Only the pictures are to be dropped; return all other data below exactly.

▬▬▬▬▬▬

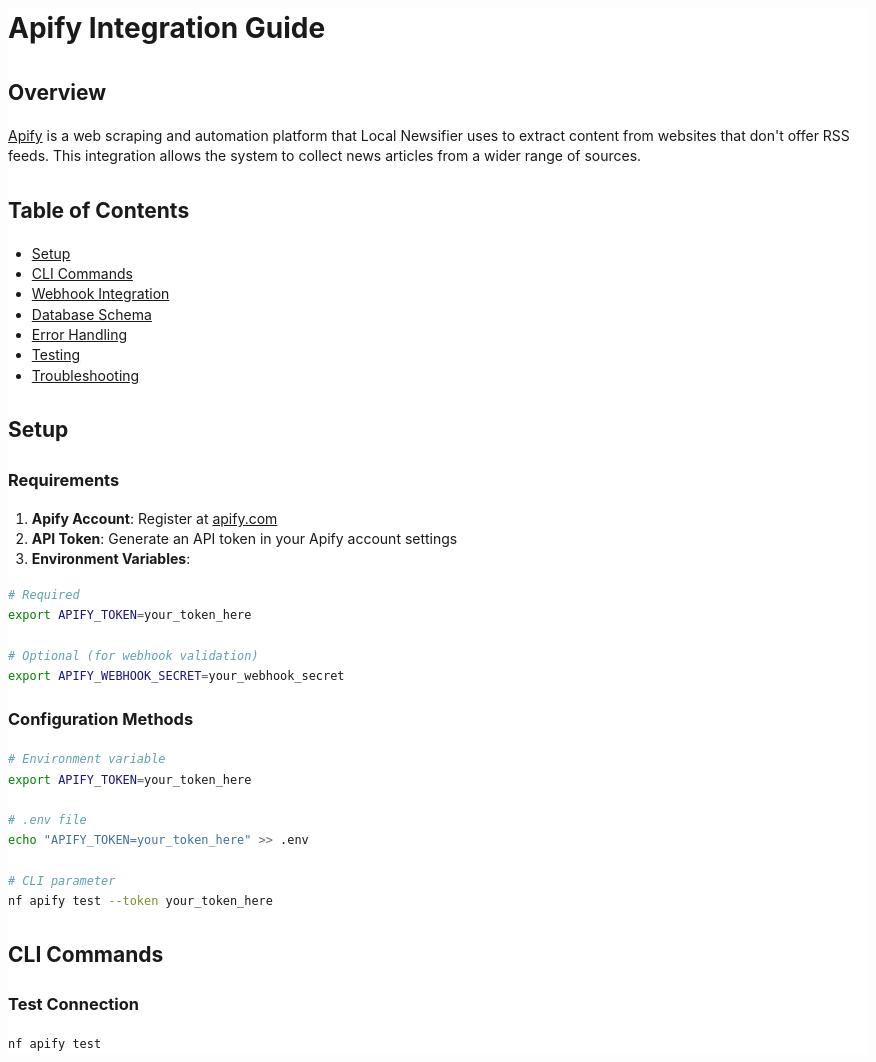 # Apify Integration Guide

## Overview

[Apify](https://apify.com/) is a web scraping and automation platform that Local Newsifier uses to extract content from websites that don't offer RSS feeds. This integration allows the system to collect news articles from a wider range of sources.

## Table of Contents
- [Setup](#setup)
- [CLI Commands](#cli-commands)
- [Webhook Integration](#webhook-integration)
- [Database Schema](#database-schema)
- [Error Handling](#error-handling)
- [Testing](#testing)
- [Troubleshooting](#troubleshooting)

## Setup

### Requirements

1. **Apify Account**: Register at [apify.com](https://apify.com/)
2. **API Token**: Generate an API token in your Apify account settings
3. **Environment Variables**:

```bash
# Required
export APIFY_TOKEN=your_token_here

# Optional (for webhook validation)
export APIFY_WEBHOOK_SECRET=your_webhook_secret
```

### Configuration Methods

```bash
# Environment variable
export APIFY_TOKEN=your_token_here

# .env file
echo "APIFY_TOKEN=your_token_here" >> .env

# CLI parameter
nf apify test --token your_token_here
```

## CLI Commands

### Test Connection
```bash
nf apify test
```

▬▬▬▬▬▬

Answer space ▸
 # Apify Integration Guide

## Overview

[Apify](https://apify.com/) is a web scraping and automation platform that Local Newsifier uses to extract content from websites that don't offer RSS feeds. This integration allows the system to collect news articles from a wider range of sources.

## Table of Contents
- [Setup](#setup)
- [CLI Commands](#cli-commands)
- [Webhook Integration](#webhook-integration)
- [Database Schema](#database-schema)
- [Error Handling](#error-handling)
- [Testing](#testing)
- [Troubleshooting](#troubleshooting)

## Setup

### Requirements

1. **Apify Account**: Register at [apify.com](https://apify.com/)
2. **API Token**: Generate an API token in your Apify account settings
3. **Environment Variables**:

```bash
# Required
export APIFY_TOKEN=your_token_here

# Optional (for webhook validation)
export APIFY_WEBHOOK_SECRET=your_webhook_secret
```

### Configuration Methods

```bash
# Environment variable
export APIFY_TOKEN=your_token_here

# .env file
echo "APIFY_TOKEN=your_token_here" >> .env

# CLI parameter
nf apify test --token your_token_here
```

## CLI Commands

### Test Connection
```bash
nf apify test
```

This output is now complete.